シンガポールの温室効果ガス低減の取り組み


 シンガポールは規制当局や企業と協力して、航空・海運業界向けのより環境に優しい燃料を模索しています。環境に優しい燃料の使用は、温室効果ガス排出量を削減するための非常に重要になります。シンガポールにある「バンカリング港」は世界最大規模で、非常に多くの輸送がおこなわれています。環境に優しい燃料は、通常の燃料と比べ費用が高くなりますが、運輸業界全体が気候変動に真剣に取り組む必要があり、高騰する燃料の費用を考慮する必要があります。

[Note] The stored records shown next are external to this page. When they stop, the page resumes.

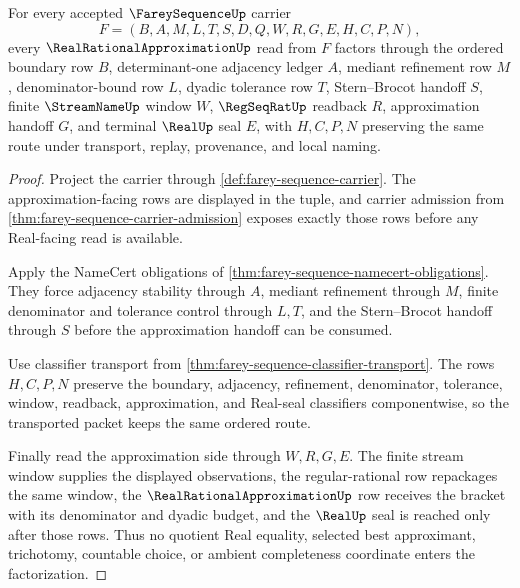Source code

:\begin{theorem}
\label{thm:farey-sequence-approximation-window-factorization}
For every accepted $\FareySequenceUp$ carrier
$$
F=(B,A,M,L,T,S,D,Q,W,R,G,E,H,C,P,N),
$$
every $\RealRationalApproximationUp$ read from $F$ factors through the ordered boundary row $B$, determinant-one adjacency ledger $A$, mediant refinement row $M$, denominator-bound row $L$, dyadic tolerance row $T$, Stern--Brocot handoff $S$, finite $\StreamNameUp$ window $W$, $\RegSeqRatUp$ readback $R$, approximation handoff $G$, and terminal $\RealUp$ seal $E$, with $H,C,P,N$ preserving the same route under transport, replay, provenance, and local naming.
\end{theorem}
\begin{proof}
Project the carrier through \autoref{def:farey-sequence-carrier}. The approximation-facing rows are displayed in the tuple, and carrier admission from \autoref{thm:farey-sequence-carrier-admission} exposes exactly those rows before any Real-facing read is available.

Apply the NameCert obligations of \autoref{thm:farey-sequence-namecert-obligations}. They force adjacency stability through $A$, mediant refinement through $M$, finite denominator and tolerance control through $L,T$, and the Stern--Brocot handoff through $S$ before the approximation handoff can be consumed.

Use classifier transport from \autoref{thm:farey-sequence-classifier-transport}. The rows $H,C,P,N$ preserve the boundary, adjacency, refinement, denominator, tolerance, window, readback, approximation, and Real-seal classifiers componentwise, so the transported packet keeps the same ordered route.

Finally read the approximation side through $W,R,G,E$. The finite stream window supplies the displayed observations, the regular-rational row repackages the same window, the $\RealRationalApproximationUp$ row receives the bracket with its denominator and dyadic budget, and the $\RealUp$ seal is reached only after those rows. Thus no quotient Real equality, selected best approximant, trichotomy, countable choice, or ambient completeness coordinate enters the factorization.
\end{proof}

 環境に配慮した輸送用燃料は、既存の燃料の3倍の費用がかかると予想されており、輸送コンテナあたり燃料に400ドルを費やすと、コンテナあたり800ドルの追加する必要があります。これらは最終的に消費者が負担する必要があり、お店に並ぶ品物の値上げに繋がります。(出典: The Straits Times 2021年)

アメリカの航空・荷物の輸送による
温室効果ガス排出量


 アメリカでは航空・荷物の輸送により127,600,000トンの温室効果ガスが発生していて、世界で航空・荷物の輸送による温室効果ガスの10.29%がアメリカから発生しています。

どのくらい飛行機が利用されているか?


 1960年には、1億人の乗客が飛行機で旅行しましたが、当時は非常に高価な交通手段とされ、ごく一部の人々が利用していました。2017年には、世界全体の年間総乗客数は40億人になっています。(出典: EESI 2019年)

アメリカの温室効果ガス低減の取り組み


 航空・海運業界からのエネルギー消費と温室効果ガス排出量の増加を減速させるために、さまざまな短期・中期・長期の緩和オプションがアメリカでは利用可能です。オプションが実装された場合、2050年までに世界の航空から「BAU」(⦅Business as usual⦆の訳。環境対策をおこなわないで、通常運転された場合からの比較)レベルを50%以上、世界の海運会社から60%以上削減される可能性があります。

アラブ首長国連邦の航空・荷物の輸送による
温室効果ガス排出量


 アラブ首長国連邦では航空・荷物の輸送により78,600,000トンの温室効果ガスが発生していて、世界で航空・荷物の輸送による温室効果ガスの6.33%がアラブ首長国連邦から発生しています。

アラブ首長国連邦の温室効果ガス


 アラブ首長国連邦は「石油産出国」の印象がありますが、実際には石油がとれません。整えたインフラなどにより非常に多くの観光客・金融業で成り上がった国で、航空業界はアラブ首長国連邦の「防波堤」として重要な産業になります。

アラブ首長国連邦の温室効果ガス低減の取り組み


 アラブ首長国連邦の空港は、ドバイとアブダビの2つの主要ハブを経由する長距離の国際線・トランジット旅行客などの利用が多く、温室効果ガスの排出量は非常に多くなっています。ドバイ国際空港は、2019年に世界で最も海外旅行に利用された空港で、8,640万人の乗客が利用しています。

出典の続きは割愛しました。